Each record should be given again exactly, and any picture in it left out.

== EXTRACTED DATA

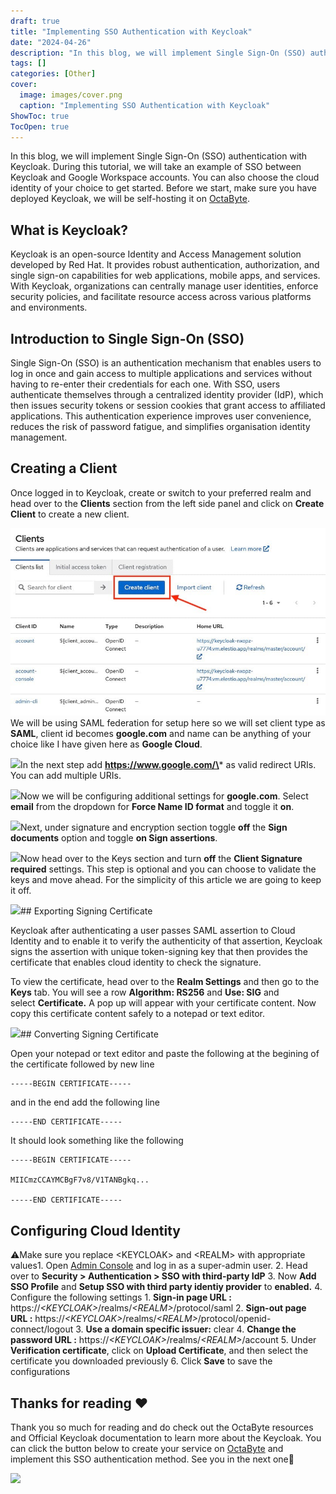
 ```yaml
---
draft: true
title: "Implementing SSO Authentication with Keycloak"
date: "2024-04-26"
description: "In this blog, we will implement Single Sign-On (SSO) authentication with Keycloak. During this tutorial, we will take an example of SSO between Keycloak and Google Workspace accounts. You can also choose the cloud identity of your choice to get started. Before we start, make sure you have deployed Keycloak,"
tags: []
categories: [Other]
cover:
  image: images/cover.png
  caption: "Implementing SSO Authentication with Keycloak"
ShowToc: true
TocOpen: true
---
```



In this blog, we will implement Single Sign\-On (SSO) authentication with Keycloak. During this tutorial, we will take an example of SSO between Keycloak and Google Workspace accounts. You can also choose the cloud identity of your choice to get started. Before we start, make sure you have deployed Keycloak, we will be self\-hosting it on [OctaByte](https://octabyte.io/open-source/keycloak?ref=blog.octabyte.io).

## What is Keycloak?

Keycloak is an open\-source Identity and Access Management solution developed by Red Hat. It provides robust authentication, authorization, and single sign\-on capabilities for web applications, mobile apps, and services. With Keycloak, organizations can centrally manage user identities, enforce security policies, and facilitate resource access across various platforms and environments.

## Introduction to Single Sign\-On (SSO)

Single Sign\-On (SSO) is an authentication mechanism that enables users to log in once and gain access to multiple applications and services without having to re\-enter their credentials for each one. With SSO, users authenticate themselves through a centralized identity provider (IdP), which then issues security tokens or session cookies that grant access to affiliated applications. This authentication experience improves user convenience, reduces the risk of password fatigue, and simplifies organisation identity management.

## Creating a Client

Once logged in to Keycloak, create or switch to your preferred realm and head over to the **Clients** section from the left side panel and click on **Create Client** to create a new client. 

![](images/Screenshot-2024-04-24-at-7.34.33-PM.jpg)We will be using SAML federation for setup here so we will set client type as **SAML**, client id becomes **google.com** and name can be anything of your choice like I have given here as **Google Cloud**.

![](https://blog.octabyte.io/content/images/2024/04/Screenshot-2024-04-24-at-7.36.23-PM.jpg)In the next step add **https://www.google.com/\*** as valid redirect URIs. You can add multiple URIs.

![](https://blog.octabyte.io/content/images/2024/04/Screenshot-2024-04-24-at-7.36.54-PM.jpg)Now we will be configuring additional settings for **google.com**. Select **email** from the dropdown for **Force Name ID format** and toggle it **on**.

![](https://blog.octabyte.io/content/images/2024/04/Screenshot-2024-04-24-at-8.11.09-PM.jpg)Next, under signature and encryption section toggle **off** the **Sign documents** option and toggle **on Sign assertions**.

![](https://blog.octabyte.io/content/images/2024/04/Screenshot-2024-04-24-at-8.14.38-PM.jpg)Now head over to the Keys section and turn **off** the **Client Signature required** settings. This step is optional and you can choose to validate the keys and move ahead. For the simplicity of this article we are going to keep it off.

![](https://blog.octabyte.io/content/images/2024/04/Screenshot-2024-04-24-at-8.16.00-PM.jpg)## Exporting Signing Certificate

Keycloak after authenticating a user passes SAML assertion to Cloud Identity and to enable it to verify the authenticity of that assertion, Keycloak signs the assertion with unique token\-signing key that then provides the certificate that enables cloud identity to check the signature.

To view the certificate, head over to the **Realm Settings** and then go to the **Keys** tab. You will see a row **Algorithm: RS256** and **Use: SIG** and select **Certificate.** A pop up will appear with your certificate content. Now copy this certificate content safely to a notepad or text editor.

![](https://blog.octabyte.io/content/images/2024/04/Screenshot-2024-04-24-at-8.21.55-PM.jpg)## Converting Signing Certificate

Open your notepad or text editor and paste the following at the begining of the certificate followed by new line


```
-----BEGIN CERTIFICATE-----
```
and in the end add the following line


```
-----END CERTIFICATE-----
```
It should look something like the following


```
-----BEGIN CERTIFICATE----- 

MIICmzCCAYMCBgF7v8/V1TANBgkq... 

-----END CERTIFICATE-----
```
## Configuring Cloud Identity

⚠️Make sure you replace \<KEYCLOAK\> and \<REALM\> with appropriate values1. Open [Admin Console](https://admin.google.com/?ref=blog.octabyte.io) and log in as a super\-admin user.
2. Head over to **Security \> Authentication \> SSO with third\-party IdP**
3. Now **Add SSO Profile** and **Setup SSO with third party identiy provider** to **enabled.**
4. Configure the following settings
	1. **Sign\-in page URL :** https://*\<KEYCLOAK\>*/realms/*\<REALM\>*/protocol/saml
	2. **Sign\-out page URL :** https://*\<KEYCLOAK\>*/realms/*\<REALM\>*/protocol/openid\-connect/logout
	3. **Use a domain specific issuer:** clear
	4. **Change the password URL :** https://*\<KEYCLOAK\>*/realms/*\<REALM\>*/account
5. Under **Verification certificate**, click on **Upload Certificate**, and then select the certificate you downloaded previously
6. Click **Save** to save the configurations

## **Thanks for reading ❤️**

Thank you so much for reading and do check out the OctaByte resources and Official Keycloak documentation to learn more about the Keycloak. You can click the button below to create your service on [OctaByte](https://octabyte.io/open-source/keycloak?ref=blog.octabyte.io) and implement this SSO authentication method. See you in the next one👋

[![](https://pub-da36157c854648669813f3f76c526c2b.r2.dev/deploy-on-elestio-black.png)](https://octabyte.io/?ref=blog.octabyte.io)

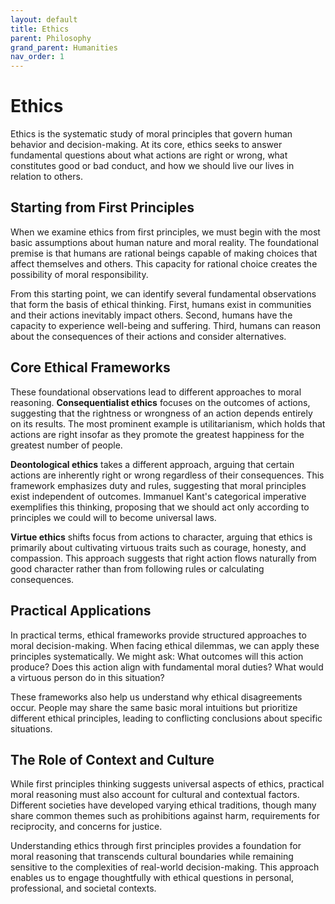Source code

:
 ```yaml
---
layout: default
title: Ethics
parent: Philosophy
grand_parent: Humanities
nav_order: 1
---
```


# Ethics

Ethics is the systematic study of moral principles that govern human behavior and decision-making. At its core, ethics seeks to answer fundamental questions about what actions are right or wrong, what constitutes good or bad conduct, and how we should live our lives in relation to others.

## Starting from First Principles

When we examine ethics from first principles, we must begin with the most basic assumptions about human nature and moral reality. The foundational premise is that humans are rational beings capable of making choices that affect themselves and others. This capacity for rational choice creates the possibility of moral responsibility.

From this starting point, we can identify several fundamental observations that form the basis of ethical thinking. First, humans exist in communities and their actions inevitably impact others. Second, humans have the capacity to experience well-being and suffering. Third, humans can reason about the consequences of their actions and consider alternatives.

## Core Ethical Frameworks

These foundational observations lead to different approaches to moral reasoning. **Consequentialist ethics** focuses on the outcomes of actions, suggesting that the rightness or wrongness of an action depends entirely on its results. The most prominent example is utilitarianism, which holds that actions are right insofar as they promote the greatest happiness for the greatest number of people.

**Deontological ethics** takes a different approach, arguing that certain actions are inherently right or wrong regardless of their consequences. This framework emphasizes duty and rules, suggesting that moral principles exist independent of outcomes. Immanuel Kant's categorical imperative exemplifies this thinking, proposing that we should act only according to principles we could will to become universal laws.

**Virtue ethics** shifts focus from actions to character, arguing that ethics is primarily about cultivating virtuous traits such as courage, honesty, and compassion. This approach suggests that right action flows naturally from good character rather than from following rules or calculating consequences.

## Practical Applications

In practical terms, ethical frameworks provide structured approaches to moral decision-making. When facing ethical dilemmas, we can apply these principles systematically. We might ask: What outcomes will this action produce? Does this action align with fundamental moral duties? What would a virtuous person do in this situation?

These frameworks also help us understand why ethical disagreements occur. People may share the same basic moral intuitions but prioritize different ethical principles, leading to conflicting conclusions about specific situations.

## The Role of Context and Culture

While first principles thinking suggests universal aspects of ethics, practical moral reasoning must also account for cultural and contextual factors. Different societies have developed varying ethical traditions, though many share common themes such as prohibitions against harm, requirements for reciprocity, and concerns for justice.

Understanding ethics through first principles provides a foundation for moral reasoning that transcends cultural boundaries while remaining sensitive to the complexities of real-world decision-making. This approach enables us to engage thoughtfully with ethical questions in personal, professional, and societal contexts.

====

RESPONSE AREA:
 ```yaml
---
draft: true
title: "Implementing SSO Authentication with Keycloak"
date: "2024-04-26"
description: "In this blog, we will implement Single Sign-On (SSO) authentication with Keycloak. During this tutorial, we will take an example of SSO between Keycloak and Google Workspace accounts. You can also choose the cloud identity of your choice to get started. Before we start, make sure you have deployed Keycloak,"
tags: []
categories: [Other]
cover:
  image: images/cover.png
  caption: "Implementing SSO Authentication with Keycloak"
ShowToc: true
TocOpen: true
---
```



In this blog, we will implement Single Sign\-On (SSO) authentication with Keycloak. During this tutorial, we will take an example of SSO between Keycloak and Google Workspace accounts. You can also choose the cloud identity of your choice to get started. Before we start, make sure you have deployed Keycloak, we will be self\-hosting it on [OctaByte](https://octabyte.io/open-source/keycloak?ref=blog.octabyte.io).

## What is Keycloak?

Keycloak is an open\-source Identity and Access Management solution developed by Red Hat. It provides robust authentication, authorization, and single sign\-on capabilities for web applications, mobile apps, and services. With Keycloak, organizations can centrally manage user identities, enforce security policies, and facilitate resource access across various platforms and environments.

## Introduction to Single Sign\-On (SSO)

Single Sign\-On (SSO) is an authentication mechanism that enables users to log in once and gain access to multiple applications and services without having to re\-enter their credentials for each one. With SSO, users authenticate themselves through a centralized identity provider (IdP), which then issues security tokens or session cookies that grant access to affiliated applications. This authentication experience improves user convenience, reduces the risk of password fatigue, and simplifies organisation identity management.

## Creating a Client

Once logged in to Keycloak, create or switch to your preferred realm and head over to the **Clients** section from the left side panel and click on **Create Client** to create a new client. 

![](images/Screenshot-2024-04-24-at-7.34.33-PM.jpg)We will be using SAML federation for setup here so we will set client type as **SAML**, client id becomes **google.com** and name can be anything of your choice like I have given here as **Google Cloud**.

![](https://blog.octabyte.io/content/images/2024/04/Screenshot-2024-04-24-at-7.36.23-PM.jpg)In the next step add **https://www.google.com/\*** as valid redirect URIs. You can add multiple URIs.

![](https://blog.octabyte.io/content/images/2024/04/Screenshot-2024-04-24-at-7.36.54-PM.jpg)Now we will be configuring additional settings for **google.com**. Select **email** from the dropdown for **Force Name ID format** and toggle it **on**.

![](https://blog.octabyte.io/content/images/2024/04/Screenshot-2024-04-24-at-8.11.09-PM.jpg)Next, under signature and encryption section toggle **off** the **Sign documents** option and toggle **on Sign assertions**.

![](https://blog.octabyte.io/content/images/2024/04/Screenshot-2024-04-24-at-8.14.38-PM.jpg)Now head over to the Keys section and turn **off** the **Client Signature required** settings. This step is optional and you can choose to validate the keys and move ahead. For the simplicity of this article we are going to keep it off.

![](https://blog.octabyte.io/content/images/2024/04/Screenshot-2024-04-24-at-8.16.00-PM.jpg)## Exporting Signing Certificate

Keycloak after authenticating a user passes SAML assertion to Cloud Identity and to enable it to verify the authenticity of that assertion, Keycloak signs the assertion with unique token\-signing key that then provides the certificate that enables cloud identity to check the signature.

To view the certificate, head over to the **Realm Settings** and then go to the **Keys** tab. You will see a row **Algorithm: RS256** and **Use: SIG** and select **Certificate.** A pop up will appear with your certificate content. Now copy this certificate content safely to a notepad or text editor.

![](https://blog.octabyte.io/content/images/2024/04/Screenshot-2024-04-24-at-8.21.55-PM.jpg)## Converting Signing Certificate

Open your notepad or text editor and paste the following at the begining of the certificate followed by new line


```
-----BEGIN CERTIFICATE-----
```
and in the end add the following line


```
-----END CERTIFICATE-----
```
It should look something like the following


```
-----BEGIN CERTIFICATE----- 

MIICmzCCAYMCBgF7v8/V1TANBgkq... 

-----END CERTIFICATE-----
```
## Configuring Cloud Identity

⚠️Make sure you replace \<KEYCLOAK\> and \<REALM\> with appropriate values1. Open [Admin Console](https://admin.google.com/?ref=blog.octabyte.io) and log in as a super\-admin user.
2. Head over to **Security \> Authentication \> SSO with third\-party IdP**
3. Now **Add SSO Profile** and **Setup SSO with third party identiy provider** to **enabled.**
4. Configure the following settings
	1. **Sign\-in page URL :** https://*\<KEYCLOAK\>*/realms/*\<REALM\>*/protocol/saml
	2. **Sign\-out page URL :** https://*\<KEYCLOAK\>*/realms/*\<REALM\>*/protocol/openid\-connect/logout
	3. **Use a domain specific issuer:** clear
	4. **Change the password URL :** https://*\<KEYCLOAK\>*/realms/*\<REALM\>*/account
5. Under **Verification certificate**, click on **Upload Certificate**, and then select the certificate you downloaded previously
6. Click **Save** to save the configurations

## **Thanks for reading ❤️**

Thank you so much for reading and do check out the OctaByte resources and Official Keycloak documentation to learn more about the Keycloak. You can click the button below to create your service on [OctaByte](https://octabyte.io/open-source/keycloak?ref=blog.octabyte.io) and implement this SSO authentication method. See you in the next one👋

[![](https://pub-da36157c854648669813f3f76c526c2b.r2.dev/deploy-on-elestio-black.png)](https://octabyte.io/?ref=blog.octabyte.io)

Source code

:
 ```yaml
---
layout: default
title: Ethics
parent: Philosophy
grand_parent: Humanities
nav_order: 1
---
```


# Ethics

Ethics is the systematic study of moral principles that govern human behavior and decision-making. At its core, ethics seeks to answer fundamental questions about what actions are right or wrong, what constitutes good or bad conduct, and how we should live our lives in relation to others.

## Starting from First Principles

When we examine ethics from first principles, we must begin with the most basic assumptions about human nature and moral reality. The foundational premise is that humans are rational beings capable of making choices that affect themselves and others. This capacity for rational choice creates the possibility of moral responsibility.

From this starting point, we can identify several fundamental observations that form the basis of ethical thinking. First, humans exist in communities and their actions inevitably impact others. Second, humans have the capacity to experience well-being and suffering. Third, humans can reason about the consequences of their actions and consider alternatives.

## Core Ethical Frameworks

These foundational observations lead to different approaches to moral reasoning. **Consequentialist ethics** focuses on the outcomes of actions, suggesting that the rightness or wrongness of an action depends entirely on its results. The most prominent example is utilitarianism, which holds that actions are right insofar as they promote the greatest happiness for the greatest number of people.

**Deontological ethics** takes a different approach, arguing that certain actions are inherently right or wrong regardless of their consequences. This framework emphasizes duty and rules, suggesting that moral principles exist independent of outcomes. Immanuel Kant's categorical imperative exemplifies this thinking, proposing that we should act only according to principles we could will to become universal laws.

**Virtue ethics** shifts focus from actions to character, arguing that ethics is primarily about cultivating virtuous traits such as courage, honesty, and compassion. This approach suggests that right action flows naturally from good character rather than from following rules or calculating consequences.

## Practical Applications

In practical terms, ethical frameworks provide structured approaches to moral decision-making. When facing ethical dilemmas, we can apply these principles systematically. We might ask: What outcomes will this action produce? Does this action align with fundamental moral duties? What would a virtuous person do in this situation?

These frameworks also help us understand why ethical disagreements occur. People may share the same basic moral intuitions but prioritize different ethical principles, leading to conflicting conclusions about specific situations.

## The Role of Context and Culture

While first principles thinking suggests universal aspects of ethics, practical moral reasoning must also account for cultural and contextual factors. Different societies have developed varying ethical traditions, though many share common themes such as prohibitions against harm, requirements for reciprocity, and concerns for justice.

Understanding ethics through first principles provides a foundation for moral reasoning that transcends cultural boundaries while remaining sensitive to the complexities of real-world decision-making. This approach enables us to engage thoughtfully with ethical questions in personal, professional, and societal contexts.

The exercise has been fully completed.